Sénégal: Ousseynou Wade - 'Dak'Art participe à la réflexion et à la formulation de propositions face aux mutations actuelles'

Ousseynou Wade, Secrétaire général de la Biennale de Dakar.
10 Juin 2012
interview

10ème édition en 20 ans. La Biennale de l'Art africain contemporain de Dakar (Dak'Art) a atteint l'âge de la maturité. Suffisant pour cet événement africain de se muer en cadre de réflexion. D'où l'option prise à l'occasion de cette 10ème édition de participer à la formulation des propositions face aux phénomènes qui agitent l'Afrique et le monde, et de plancher sur les difficultés du marché de l'art africain. A cela s'ajoute la problématique de l'autonomisation de cet événement qui cherche à promouvoir la création artistique sur le continent. Entretien avec le Secrétaire général de la Biennale de Dakar, Ousseynou Wade.


Quel est le nombre de participants et d'œuvres que vous avez accueilli dans le cadre de cette 10ème Biennale par rapport à l'année dernière
?

Nous avons, pour 2012, tenu à marquer les 20 ans de Dak'Art et la 10ème édition de la Biennale de Dakar. Pour cette édition, rien que pour l'espace «In», c'est-à-dire des expositions directement gérées par le Secrétariat général, nous avons opéré une sélection portant sur 42 artistes. En marge, nous avons choisi trois artistes invités et nous avons aussi tenu à rendre hommage à deux autres artistes. Ce qui nous fait globalement 47 artistes dans l'espace «In». Ce qui permet de dire qu'il y a, du point de vue du nombre d'artistes présents à la Biennale «In», plus que ce nous avions en 2010.

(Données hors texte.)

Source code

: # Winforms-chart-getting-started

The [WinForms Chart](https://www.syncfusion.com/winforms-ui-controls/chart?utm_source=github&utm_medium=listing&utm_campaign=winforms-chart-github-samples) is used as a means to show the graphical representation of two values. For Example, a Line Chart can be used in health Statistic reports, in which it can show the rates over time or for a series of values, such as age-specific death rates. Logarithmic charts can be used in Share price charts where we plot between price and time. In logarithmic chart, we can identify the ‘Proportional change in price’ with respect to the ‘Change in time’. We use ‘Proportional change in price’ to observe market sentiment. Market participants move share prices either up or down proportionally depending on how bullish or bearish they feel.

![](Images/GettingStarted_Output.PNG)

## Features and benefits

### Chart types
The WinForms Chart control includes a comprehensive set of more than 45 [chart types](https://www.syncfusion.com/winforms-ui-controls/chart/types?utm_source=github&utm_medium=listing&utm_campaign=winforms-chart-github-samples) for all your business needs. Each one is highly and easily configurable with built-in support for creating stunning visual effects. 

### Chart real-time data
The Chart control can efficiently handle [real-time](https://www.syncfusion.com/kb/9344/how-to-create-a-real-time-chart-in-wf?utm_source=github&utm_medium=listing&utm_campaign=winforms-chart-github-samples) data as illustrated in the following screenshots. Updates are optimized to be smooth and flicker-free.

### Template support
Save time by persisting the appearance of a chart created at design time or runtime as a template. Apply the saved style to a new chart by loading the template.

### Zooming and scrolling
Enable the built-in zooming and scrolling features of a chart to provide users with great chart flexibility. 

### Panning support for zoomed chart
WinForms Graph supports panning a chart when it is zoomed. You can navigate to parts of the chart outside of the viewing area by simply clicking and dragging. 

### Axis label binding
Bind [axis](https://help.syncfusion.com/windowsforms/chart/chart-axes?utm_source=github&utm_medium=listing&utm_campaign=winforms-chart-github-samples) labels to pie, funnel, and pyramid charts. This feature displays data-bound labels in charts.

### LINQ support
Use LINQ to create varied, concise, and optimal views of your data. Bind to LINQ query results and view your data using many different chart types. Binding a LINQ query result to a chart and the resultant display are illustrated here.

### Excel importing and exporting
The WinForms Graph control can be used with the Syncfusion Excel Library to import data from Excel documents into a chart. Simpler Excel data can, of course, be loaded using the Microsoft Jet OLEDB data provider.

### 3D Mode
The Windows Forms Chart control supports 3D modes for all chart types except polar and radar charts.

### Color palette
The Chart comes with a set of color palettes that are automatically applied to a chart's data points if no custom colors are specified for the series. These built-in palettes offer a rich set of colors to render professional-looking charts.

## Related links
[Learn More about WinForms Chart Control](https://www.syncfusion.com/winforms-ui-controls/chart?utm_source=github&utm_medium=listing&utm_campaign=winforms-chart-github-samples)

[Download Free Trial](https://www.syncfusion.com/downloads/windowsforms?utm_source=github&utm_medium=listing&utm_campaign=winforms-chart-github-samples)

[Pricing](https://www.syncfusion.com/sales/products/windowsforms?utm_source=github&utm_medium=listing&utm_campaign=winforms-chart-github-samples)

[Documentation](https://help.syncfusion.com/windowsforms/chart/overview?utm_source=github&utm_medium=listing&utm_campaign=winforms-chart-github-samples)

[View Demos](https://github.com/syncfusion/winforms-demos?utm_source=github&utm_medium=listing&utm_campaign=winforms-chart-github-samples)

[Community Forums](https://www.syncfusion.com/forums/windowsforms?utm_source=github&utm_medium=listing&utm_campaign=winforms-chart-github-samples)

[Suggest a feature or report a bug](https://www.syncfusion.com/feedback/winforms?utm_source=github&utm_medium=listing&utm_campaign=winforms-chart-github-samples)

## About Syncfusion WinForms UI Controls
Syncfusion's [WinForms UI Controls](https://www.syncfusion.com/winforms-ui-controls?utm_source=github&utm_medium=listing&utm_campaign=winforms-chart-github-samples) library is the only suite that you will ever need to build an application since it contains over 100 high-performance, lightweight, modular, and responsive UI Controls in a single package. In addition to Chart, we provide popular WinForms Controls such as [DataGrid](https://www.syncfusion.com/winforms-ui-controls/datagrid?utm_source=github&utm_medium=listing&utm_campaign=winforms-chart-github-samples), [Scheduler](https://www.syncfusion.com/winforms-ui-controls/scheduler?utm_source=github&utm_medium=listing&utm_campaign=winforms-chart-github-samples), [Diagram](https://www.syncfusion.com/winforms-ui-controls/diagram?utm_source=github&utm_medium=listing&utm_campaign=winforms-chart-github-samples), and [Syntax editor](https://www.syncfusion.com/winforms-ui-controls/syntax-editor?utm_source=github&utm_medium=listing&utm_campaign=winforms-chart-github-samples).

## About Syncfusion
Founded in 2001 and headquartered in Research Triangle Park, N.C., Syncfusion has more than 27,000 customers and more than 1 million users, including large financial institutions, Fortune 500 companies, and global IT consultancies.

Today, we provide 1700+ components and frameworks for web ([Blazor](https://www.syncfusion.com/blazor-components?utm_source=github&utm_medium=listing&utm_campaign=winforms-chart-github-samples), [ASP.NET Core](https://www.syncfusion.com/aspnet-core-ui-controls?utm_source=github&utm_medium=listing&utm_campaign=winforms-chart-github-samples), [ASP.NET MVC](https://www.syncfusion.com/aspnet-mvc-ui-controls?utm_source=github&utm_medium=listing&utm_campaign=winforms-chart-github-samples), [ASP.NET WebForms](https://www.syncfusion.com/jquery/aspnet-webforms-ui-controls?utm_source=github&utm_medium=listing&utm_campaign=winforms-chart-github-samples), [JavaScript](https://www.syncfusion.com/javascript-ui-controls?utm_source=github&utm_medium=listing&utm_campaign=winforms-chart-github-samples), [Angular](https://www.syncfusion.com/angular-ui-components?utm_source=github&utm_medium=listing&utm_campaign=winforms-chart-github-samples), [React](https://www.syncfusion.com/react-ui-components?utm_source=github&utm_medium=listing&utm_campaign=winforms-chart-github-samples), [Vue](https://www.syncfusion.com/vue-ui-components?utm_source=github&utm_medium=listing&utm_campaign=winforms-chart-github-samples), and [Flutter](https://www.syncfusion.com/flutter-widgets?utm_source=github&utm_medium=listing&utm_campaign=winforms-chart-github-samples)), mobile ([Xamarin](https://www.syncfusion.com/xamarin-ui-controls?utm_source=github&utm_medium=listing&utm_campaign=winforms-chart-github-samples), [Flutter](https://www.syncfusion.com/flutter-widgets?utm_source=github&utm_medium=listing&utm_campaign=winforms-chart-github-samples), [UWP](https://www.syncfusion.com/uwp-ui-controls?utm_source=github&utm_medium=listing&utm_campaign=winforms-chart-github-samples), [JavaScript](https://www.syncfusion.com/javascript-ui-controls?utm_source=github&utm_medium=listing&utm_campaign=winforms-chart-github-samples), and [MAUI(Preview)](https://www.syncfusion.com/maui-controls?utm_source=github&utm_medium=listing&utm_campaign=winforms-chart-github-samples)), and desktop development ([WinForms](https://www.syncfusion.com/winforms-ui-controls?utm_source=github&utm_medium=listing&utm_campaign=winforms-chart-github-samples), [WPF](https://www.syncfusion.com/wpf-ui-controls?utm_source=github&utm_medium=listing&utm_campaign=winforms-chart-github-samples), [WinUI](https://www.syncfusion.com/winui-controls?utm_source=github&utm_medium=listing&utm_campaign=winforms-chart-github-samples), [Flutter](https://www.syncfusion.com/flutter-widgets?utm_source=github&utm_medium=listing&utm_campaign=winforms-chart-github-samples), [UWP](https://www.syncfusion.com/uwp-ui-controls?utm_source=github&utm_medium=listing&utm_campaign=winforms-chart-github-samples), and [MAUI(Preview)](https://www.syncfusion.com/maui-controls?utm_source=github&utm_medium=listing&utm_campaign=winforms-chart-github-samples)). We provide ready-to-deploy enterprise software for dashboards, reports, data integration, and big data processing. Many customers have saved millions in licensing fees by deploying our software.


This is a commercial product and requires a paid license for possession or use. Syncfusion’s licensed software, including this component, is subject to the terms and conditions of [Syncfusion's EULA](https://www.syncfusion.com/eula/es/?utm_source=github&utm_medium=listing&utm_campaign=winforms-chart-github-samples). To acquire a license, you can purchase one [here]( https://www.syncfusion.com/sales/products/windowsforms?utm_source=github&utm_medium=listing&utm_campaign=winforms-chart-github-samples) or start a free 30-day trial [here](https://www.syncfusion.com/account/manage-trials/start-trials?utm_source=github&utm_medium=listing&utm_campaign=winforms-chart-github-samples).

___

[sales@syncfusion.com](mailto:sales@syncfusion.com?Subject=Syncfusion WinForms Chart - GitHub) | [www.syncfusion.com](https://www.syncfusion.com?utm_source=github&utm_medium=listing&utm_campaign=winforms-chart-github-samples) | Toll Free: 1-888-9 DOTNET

Selon vous, qu'est ce qui l'explique ?

Il reste bien entendu que la Biennale est un événement à deux faces et nous pouvons dire, sans risque de nous tromper, qu'aujourd'hui en «Off», le nombre d'artistes a sensiblement augmenté. Ce qui nous permet de penser qu'au moment où beaucoup d'observateurs croyaient que l'édition 2012 de la Biennale allait difficilement se tenir, non seulement elle a eu lieu, mais elle s'est quelque part bonifiée ne serait que si l'on interroge le nombre de participants. Nous le devons peut-être à l'avancée que le Sénégal a enregistrée sur le plan démocratique. Certainement, nous le devons à la notoriété du ministre chargé de la tutelle de la Biennale parce qu'étant un événement organisé par l'Etat du Sénégal.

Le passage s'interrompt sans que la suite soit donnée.